U.S. District Judge Leonie Brinkema in Alexandria said there are "just enough" differences between the by the government and a similar ongoing case in New York to justify keeping the case in Virginia.

"Put your running shoes on," Brinkema said, noting that she plans to move the case forward quickly.

The decision is an early win for the Justice Department, which sued Google in January over its alleged illegal monopolization of the digital advertising market.

Google's lawyers argued that the case, which calls for the break up of the search giant's ad-technology business, would be better suited to New York so lawyers could "coordinate" with a separate consolidated lawsuit there that also focuses on Google's power over the ad tech ecosystem. Those consolidated cases include dozens of private lawsuits against the tech giant as well as a case led by state attorneys general.

"While we wanted to transfer this case to be efficiently heard alongside other overlapping matters in New York, we'll continue to set the record straight and show how we compete fairly in a highly dynamic and crowded industry," Julie Tarallo McAlister, a Google spokeswoman, said in a statement.
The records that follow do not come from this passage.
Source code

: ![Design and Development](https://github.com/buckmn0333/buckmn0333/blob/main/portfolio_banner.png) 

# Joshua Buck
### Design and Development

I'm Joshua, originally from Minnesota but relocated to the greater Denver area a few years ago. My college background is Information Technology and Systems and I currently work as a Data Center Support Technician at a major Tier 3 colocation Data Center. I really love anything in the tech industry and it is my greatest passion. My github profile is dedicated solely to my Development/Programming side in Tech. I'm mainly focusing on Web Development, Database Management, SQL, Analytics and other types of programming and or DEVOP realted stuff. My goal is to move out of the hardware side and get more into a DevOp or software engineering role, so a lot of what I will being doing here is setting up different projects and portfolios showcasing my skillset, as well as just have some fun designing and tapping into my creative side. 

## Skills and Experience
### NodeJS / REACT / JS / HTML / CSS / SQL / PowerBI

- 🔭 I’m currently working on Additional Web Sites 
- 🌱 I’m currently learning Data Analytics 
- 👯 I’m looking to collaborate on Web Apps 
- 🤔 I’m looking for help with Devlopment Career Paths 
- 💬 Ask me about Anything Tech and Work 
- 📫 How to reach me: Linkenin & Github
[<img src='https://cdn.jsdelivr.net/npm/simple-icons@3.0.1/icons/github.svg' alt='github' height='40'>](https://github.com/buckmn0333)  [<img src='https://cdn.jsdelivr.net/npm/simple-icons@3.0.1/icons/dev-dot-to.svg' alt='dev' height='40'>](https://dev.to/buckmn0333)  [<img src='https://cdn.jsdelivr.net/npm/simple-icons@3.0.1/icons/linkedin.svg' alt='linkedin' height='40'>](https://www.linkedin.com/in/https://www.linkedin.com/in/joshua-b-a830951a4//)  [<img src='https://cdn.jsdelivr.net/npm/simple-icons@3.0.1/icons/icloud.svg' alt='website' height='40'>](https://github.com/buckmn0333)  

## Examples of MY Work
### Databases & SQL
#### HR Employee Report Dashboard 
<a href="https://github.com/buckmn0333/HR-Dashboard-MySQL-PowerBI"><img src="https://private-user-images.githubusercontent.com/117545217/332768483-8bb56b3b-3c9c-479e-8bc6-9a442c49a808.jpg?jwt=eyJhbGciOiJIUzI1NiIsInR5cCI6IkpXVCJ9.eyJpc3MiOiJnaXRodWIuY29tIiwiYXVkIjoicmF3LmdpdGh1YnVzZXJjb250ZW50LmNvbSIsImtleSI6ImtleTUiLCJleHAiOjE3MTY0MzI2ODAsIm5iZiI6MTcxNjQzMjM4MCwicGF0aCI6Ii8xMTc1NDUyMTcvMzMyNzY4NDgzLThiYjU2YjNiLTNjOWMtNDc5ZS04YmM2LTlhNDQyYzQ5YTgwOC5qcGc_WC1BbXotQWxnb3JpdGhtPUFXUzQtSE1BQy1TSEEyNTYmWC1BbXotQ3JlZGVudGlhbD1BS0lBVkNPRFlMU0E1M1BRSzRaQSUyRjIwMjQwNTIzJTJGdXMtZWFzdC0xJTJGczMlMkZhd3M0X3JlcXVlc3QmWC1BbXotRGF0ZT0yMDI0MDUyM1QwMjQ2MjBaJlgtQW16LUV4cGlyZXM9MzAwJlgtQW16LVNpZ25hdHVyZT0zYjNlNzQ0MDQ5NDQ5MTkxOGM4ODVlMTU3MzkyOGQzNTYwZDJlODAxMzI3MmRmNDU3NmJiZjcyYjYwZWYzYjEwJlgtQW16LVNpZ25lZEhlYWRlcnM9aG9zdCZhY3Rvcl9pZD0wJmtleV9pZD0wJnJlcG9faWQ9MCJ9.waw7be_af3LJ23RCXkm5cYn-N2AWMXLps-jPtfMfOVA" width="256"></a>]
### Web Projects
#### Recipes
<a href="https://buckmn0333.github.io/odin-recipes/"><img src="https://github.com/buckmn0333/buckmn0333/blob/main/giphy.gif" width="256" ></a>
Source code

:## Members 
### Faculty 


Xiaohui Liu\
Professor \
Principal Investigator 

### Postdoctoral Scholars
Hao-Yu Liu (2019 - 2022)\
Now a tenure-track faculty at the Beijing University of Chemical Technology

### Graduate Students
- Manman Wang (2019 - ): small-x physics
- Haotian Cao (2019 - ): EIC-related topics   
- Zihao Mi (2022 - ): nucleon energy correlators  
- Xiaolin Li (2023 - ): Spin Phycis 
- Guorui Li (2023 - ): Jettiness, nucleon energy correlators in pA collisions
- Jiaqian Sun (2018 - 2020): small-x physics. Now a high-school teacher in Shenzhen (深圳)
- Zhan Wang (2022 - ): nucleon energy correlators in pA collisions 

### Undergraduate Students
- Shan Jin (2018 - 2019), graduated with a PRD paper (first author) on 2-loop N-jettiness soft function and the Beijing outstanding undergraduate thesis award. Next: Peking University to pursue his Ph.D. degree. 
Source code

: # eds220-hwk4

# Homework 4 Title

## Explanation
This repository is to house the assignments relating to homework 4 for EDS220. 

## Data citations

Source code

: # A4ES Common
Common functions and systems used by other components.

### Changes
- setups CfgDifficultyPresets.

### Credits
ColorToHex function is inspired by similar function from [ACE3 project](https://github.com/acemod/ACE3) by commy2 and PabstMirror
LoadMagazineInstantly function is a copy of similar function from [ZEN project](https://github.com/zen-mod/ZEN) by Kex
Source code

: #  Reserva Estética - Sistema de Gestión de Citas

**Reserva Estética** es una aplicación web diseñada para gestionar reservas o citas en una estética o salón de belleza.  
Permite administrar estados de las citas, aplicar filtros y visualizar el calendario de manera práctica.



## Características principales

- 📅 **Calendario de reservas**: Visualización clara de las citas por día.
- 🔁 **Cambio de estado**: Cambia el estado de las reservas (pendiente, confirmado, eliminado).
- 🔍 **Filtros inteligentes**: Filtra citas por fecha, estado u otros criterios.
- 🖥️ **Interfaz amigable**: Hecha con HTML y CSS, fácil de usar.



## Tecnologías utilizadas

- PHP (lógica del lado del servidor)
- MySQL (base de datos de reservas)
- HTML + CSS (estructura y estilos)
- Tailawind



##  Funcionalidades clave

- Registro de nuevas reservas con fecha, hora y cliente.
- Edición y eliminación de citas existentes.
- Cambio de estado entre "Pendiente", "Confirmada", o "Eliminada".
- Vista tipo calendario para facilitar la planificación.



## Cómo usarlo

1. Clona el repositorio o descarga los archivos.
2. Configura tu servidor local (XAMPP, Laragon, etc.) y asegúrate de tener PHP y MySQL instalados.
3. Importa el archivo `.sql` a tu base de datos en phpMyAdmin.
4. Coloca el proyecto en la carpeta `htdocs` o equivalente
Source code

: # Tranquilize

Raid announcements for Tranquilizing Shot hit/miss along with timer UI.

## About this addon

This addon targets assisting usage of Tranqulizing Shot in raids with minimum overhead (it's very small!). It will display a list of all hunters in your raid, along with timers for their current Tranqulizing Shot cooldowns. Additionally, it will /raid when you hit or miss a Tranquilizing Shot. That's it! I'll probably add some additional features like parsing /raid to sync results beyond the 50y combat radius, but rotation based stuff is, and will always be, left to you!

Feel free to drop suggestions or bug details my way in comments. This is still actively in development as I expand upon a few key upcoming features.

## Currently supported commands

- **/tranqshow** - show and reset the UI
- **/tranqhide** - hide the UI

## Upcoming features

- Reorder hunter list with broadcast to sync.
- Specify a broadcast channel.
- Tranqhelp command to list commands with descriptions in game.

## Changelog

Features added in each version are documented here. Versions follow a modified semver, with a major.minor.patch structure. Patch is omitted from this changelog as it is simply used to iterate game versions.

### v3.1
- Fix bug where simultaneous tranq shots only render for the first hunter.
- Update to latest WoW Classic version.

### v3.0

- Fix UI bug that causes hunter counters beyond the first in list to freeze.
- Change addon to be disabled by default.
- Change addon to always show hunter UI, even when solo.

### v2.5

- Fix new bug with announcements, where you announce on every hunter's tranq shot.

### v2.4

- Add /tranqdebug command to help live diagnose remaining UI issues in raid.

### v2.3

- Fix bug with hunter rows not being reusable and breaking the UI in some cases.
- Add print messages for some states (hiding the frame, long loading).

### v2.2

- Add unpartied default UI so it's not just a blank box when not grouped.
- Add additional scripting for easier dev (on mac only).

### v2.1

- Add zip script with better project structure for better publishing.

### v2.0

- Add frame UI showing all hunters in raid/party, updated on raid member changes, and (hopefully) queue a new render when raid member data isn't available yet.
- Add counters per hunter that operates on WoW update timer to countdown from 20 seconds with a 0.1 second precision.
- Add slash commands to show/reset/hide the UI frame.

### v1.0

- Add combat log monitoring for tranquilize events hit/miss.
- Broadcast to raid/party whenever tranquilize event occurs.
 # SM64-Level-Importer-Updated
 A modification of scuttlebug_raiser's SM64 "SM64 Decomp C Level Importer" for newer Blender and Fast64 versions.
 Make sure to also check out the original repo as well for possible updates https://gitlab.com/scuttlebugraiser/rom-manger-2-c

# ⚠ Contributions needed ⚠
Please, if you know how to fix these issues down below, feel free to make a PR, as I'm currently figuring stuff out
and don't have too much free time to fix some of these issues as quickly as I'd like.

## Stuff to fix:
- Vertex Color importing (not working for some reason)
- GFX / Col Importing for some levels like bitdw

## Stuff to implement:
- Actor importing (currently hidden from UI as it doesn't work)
The cases are similar, but the Justice Department's lawyers argued that moving the case from the Eastern District of Virginia to the Southern District of New York would delay the litigation for years.

"The need for swift action is particularly pronounced in this case given the pace of change in technology and the dynamic nature of Google's anticompetitive conduct across the ad tech industry," Justice Department lawyers said in their brief, which they filed alongside the eight other states that joined the department's case against Google last year.

The Justice Department's case against Google marks the Biden administration's first major case challenging the power of one of the nation's largest tech companies. It stems from a probe that began under former President Donald Trump.

Google is the dominant player in the lucrative U.S. digital-ad market, which brings in billions of dollars per year for the company. Globally, Google earned $168 billion in ad revenue in 2022. This year, Google's U.S. revenue alone is projected to reach $73.8 billion.

The Justice Department strategically chose the Eastern District of Virginia to handle the case because its court system is known for handling intricate business cases more quickly than other courts. The local rules are designed to expedite the process.

The government also argued the case should also remain in Virginia because the commonwealth's attorney general joined the Justice Department's case. Some of the allegations in the case also relate to the Department of Defense, which is headquartered in Virginia.